(Stored items from a collection)
+ + + +

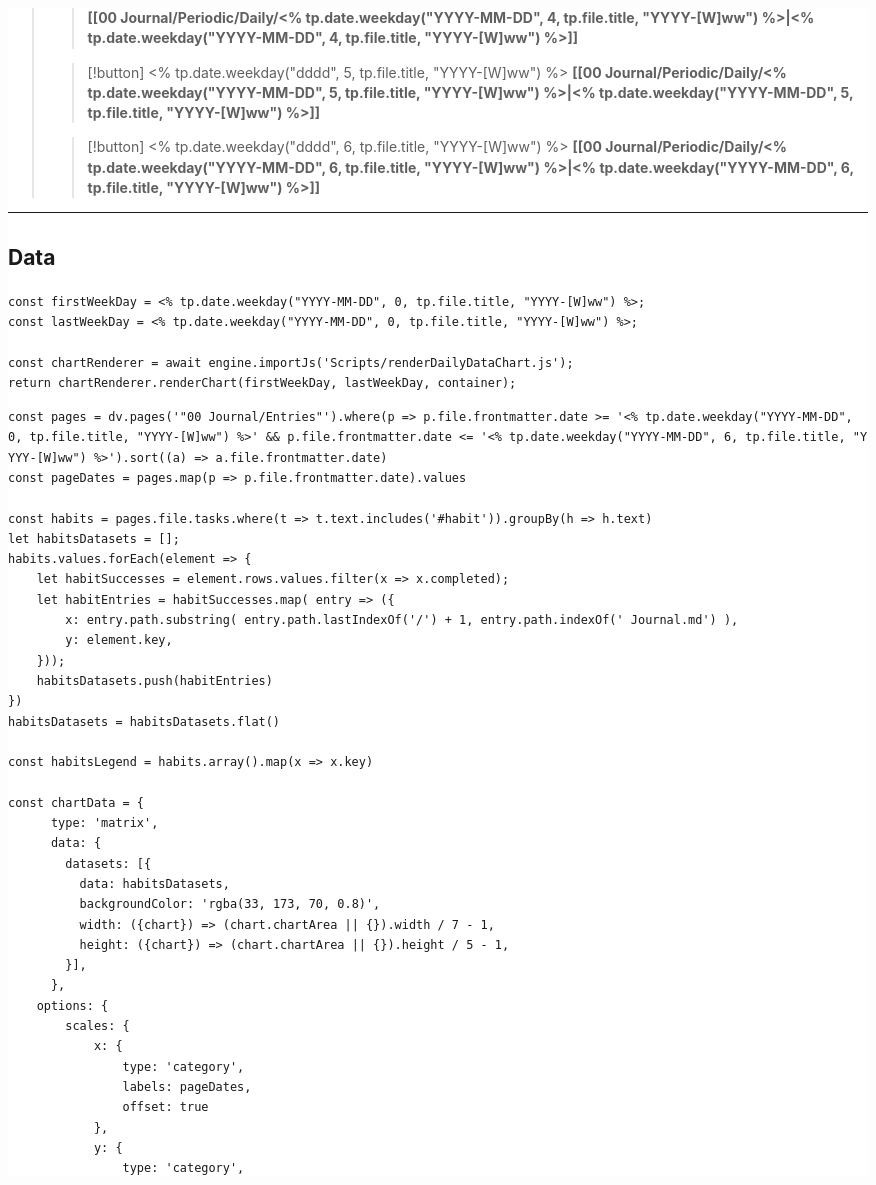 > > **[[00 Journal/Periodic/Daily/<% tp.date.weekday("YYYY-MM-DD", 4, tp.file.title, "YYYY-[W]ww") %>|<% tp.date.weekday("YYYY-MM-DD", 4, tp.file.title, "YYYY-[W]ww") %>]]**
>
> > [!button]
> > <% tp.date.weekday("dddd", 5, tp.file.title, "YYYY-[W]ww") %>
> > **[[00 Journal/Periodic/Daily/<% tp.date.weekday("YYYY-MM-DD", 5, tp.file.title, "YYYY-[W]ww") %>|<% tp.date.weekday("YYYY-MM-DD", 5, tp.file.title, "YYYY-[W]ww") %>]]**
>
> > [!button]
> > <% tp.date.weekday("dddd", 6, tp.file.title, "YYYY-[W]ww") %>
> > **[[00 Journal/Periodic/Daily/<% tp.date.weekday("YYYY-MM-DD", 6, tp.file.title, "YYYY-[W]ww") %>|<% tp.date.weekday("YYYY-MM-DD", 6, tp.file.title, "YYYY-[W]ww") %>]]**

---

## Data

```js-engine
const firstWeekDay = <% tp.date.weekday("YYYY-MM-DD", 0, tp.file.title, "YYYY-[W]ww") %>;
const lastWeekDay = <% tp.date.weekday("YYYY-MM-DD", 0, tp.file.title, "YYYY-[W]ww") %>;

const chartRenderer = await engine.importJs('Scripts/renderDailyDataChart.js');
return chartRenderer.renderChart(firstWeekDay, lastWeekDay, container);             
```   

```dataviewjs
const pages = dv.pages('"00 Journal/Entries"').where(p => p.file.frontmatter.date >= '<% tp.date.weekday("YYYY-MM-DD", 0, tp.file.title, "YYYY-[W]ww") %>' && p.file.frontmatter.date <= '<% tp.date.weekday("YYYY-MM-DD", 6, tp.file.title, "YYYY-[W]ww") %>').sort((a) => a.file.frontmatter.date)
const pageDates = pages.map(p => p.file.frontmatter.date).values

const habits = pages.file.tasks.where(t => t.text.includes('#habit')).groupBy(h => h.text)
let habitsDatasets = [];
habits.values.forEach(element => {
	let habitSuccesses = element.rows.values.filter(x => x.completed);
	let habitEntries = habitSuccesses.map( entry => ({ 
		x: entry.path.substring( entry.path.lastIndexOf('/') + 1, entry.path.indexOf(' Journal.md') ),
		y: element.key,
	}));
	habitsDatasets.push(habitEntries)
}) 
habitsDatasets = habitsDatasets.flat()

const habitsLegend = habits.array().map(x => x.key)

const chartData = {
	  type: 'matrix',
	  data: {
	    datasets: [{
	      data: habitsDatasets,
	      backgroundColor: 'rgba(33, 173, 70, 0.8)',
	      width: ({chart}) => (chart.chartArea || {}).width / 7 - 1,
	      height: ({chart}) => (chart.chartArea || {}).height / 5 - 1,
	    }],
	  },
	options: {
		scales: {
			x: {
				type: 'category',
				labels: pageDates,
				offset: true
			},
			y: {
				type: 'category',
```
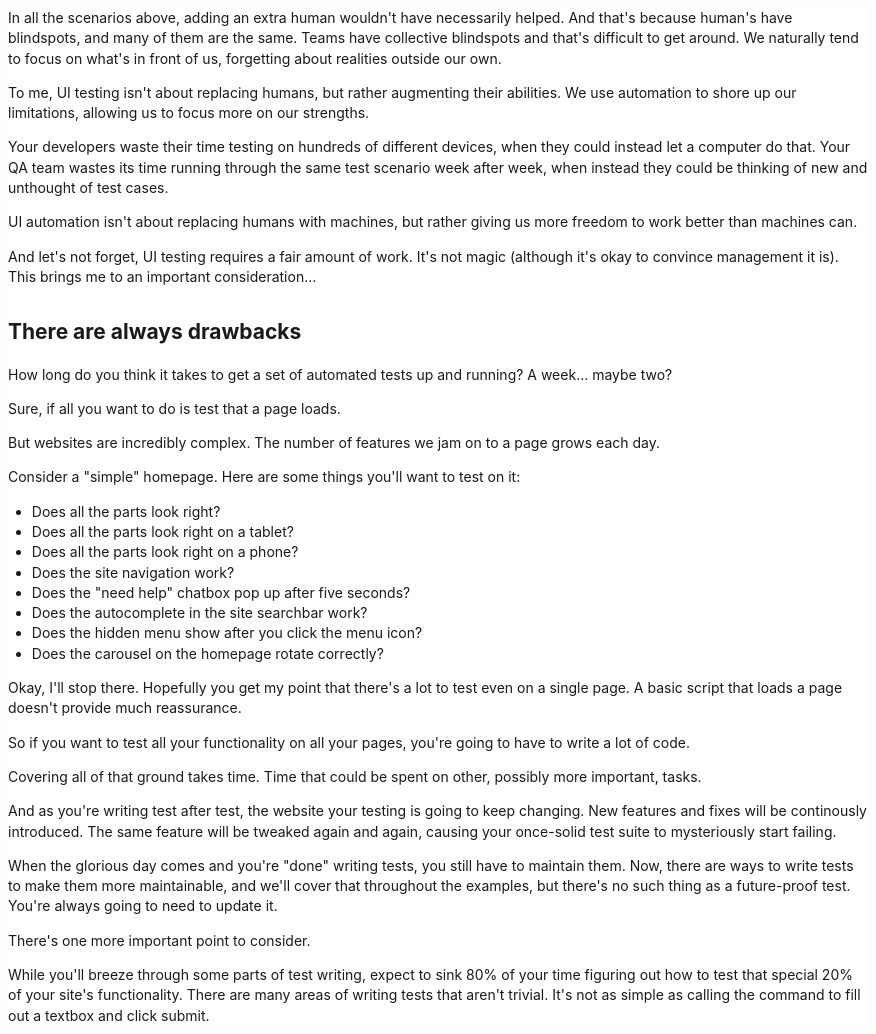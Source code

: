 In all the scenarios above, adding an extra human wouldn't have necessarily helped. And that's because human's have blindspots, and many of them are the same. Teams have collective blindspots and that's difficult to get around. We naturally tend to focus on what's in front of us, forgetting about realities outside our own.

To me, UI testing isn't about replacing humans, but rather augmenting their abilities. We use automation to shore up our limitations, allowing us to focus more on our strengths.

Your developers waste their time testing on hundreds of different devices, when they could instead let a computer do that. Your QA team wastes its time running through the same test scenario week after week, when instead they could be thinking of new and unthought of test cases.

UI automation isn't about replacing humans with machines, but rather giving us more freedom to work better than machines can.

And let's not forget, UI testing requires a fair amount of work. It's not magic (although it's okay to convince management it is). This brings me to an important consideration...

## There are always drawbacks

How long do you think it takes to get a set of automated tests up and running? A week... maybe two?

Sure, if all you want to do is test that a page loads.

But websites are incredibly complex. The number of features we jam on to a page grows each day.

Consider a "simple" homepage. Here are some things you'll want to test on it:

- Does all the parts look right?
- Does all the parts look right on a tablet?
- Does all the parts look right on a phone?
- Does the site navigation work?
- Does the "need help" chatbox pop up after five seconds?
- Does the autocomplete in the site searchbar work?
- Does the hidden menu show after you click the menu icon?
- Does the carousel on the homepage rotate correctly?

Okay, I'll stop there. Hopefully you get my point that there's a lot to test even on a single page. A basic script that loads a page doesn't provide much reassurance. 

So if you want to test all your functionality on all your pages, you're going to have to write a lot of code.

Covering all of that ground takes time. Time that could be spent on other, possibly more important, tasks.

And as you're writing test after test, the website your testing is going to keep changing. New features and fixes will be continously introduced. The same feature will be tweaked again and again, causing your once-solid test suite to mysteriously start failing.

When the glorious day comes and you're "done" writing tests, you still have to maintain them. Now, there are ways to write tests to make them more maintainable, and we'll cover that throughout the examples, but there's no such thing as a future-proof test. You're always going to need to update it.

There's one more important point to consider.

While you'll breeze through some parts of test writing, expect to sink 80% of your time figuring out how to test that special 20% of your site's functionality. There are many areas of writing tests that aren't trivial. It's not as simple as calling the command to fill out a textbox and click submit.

+ + + +

▶ The problem
Say how many of the lines above include the string "want", and give no other words.

▶ Worked solution
3